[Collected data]
↓

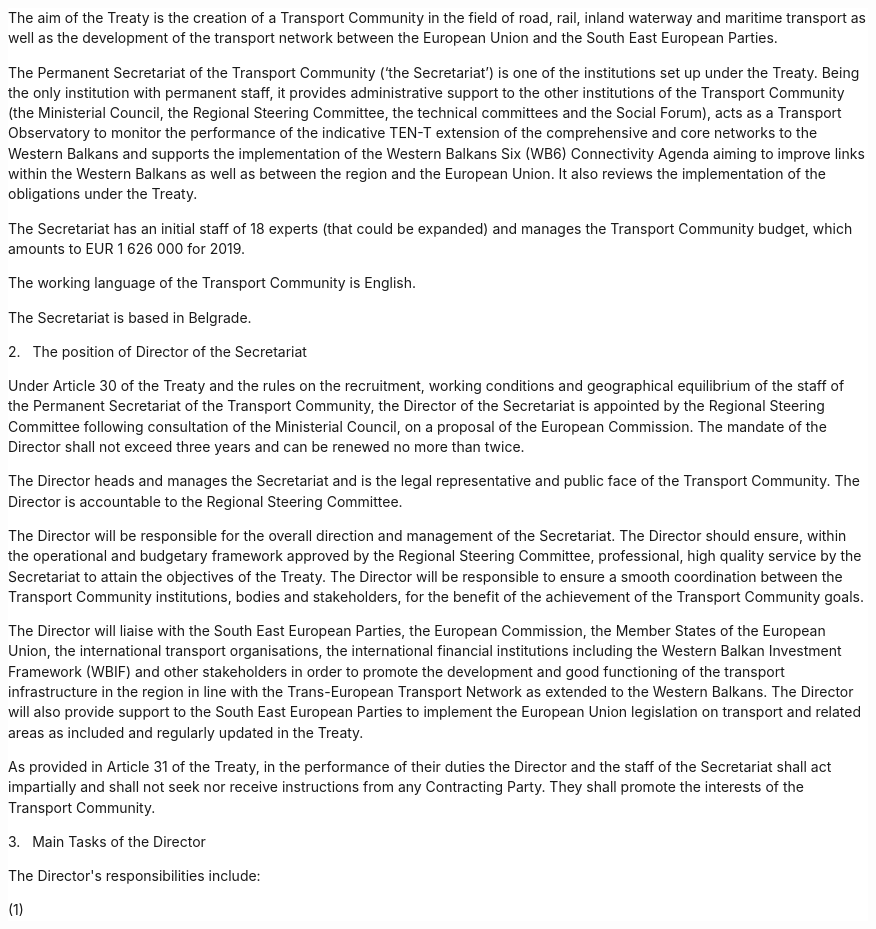 The aim of the Treaty is the creation of a Transport Community in the field of road, rail, inland waterway and maritime transport as well as the development of the transport network between the European Union and the South East European Parties.

The Permanent Secretariat of the Transport Community (‘the Secretariat’) is one of the institutions set up under the Treaty. Being the only institution with permanent staff, it provides administrative support to the other institutions of the Transport Community (the Ministerial Council, the Regional Steering Committee, the technical committees and the Social Forum), acts as a Transport Observatory to monitor the performance of the indicative TEN-T extension of the comprehensive and core networks to the Western Balkans and supports the implementation of the Western Balkans Six (WB6) Connectivity Agenda aiming to improve links within the Western Balkans as well as between the region and the European Union. It also reviews the implementation of the obligations under the Treaty.

The Secretariat has an initial staff of 18 experts (that could be expanded) and manages the Transport Community budget, which amounts to EUR 1 626 000 for 2019.

The working language of the Transport Community is English.

The Secretariat is based in Belgrade.

2.   The position of Director of the Secretariat

Under Article 30 of the Treaty and the rules on the recruitment, working conditions and geographical equilibrium of the staff of the Permanent Secretariat of the Transport Community, the Director of the Secretariat is appointed by the Regional Steering Committee following consultation of the Ministerial Council, on a proposal of the European Commission. The mandate of the Director shall not exceed three years and can be renewed no more than twice.

The Director heads and manages the Secretariat and is the legal representative and public face of the Transport Community. The Director is accountable to the Regional Steering Committee.

The Director will be responsible for the overall direction and management of the Secretariat. The Director should ensure, within the operational and budgetary framework approved by the Regional Steering Committee, professional, high quality service by the Secretariat to attain the objectives of the Treaty. The Director will be responsible to ensure a smooth coordination between the Transport Community institutions, bodies and stakeholders, for the benefit of the achievement of the Transport Community goals.

The Director will liaise with the South East European Parties, the European Commission, the Member States of the European Union, the international transport organisations, the international financial institutions including the Western Balkan Investment Framework (WBIF) and other stakeholders in order to promote the development and good functioning of the transport infrastructure in the region in line with the Trans-European Transport Network as extended to the Western Balkans. The Director will also provide support to the South East European Parties to implement the European Union legislation on transport and related areas as included and regularly updated in the Treaty.

As provided in Article 31 of the Treaty, in the performance of their duties the Director and the staff of the Secretariat shall act impartially and shall not seek nor receive instructions from any Contracting Party. They shall promote the interests of the Transport Community.

3.   Main Tasks of the Director

The Director's responsibilities include:

  

(1)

↑

▶ [PROMPT]: The entries above must be restated exactly in the answer, and the pictures left out.

▶ [RESULT OF THIS TASK]:
 The aim of the Treaty is the creation of a Transport Community in the field of road, rail, inland waterway and maritime transport as well as the development of the transport network between the European Union and the South East European Parties.

The Permanent Secretariat of the Transport Community (‘the Secretariat’) is one of the institutions set up under the Treaty. Being the only institution with permanent staff, it provides administrative support to the other institutions of the Transport Community (the Ministerial Council, the Regional Steering Committee, the technical committees and the Social Forum), acts as a Transport Observatory to monitor the performance of the indicative TEN-T extension of the comprehensive and core networks to the Western Balkans and supports the implementation of the Western Balkans Six (WB6) Connectivity Agenda aiming to improve links within the Western Balkans as well as between the region and the European Union. It also reviews the implementation of the obligations under the Treaty.

The Secretariat has an initial staff of 18 experts (that could be expanded) and manages the Transport Community budget, which amounts to EUR 1 626 000 for 2019.

The working language of the Transport Community is English.

The Secretariat is based in Belgrade.

2.   The position of Director of the Secretariat

Under Article 30 of the Treaty and the rules on the recruitment, working conditions and geographical equilibrium of the staff of the Permanent Secretariat of the Transport Community, the Director of the Secretariat is appointed by the Regional Steering Committee following consultation of the Ministerial Council, on a proposal of the European Commission. The mandate of the Director shall not exceed three years and can be renewed no more than twice.

The Director heads and manages the Secretariat and is the legal representative and public face of the Transport Community. The Director is accountable to the Regional Steering Committee.

The Director will be responsible for the overall direction and management of the Secretariat. The Director should ensure, within the operational and budgetary framework approved by the Regional Steering Committee, professional, high quality service by the Secretariat to attain the objectives of the Treaty. The Director will be responsible to ensure a smooth coordination between the Transport Community institutions, bodies and stakeholders, for the benefit of the achievement of the Transport Community goals.

The Director will liaise with the South East European Parties, the European Commission, the Member States of the European Union, the international transport organisations, the international financial institutions including the Western Balkan Investment Framework (WBIF) and other stakeholders in order to promote the development and good functioning of the transport infrastructure in the region in line with the Trans-European Transport Network as extended to the Western Balkans. The Director will also provide support to the South East European Parties to implement the European Union legislation on transport and related areas as included and regularly updated in the Treaty.

As provided in Article 31 of the Treaty, in the performance of their duties the Director and the staff of the Secretariat shall act impartially and shall not seek nor receive instructions from any Contracting Party. They shall promote the interests of the Transport Community.

3.   Main Tasks of the Director

The Director's responsibilities include:

  

(1)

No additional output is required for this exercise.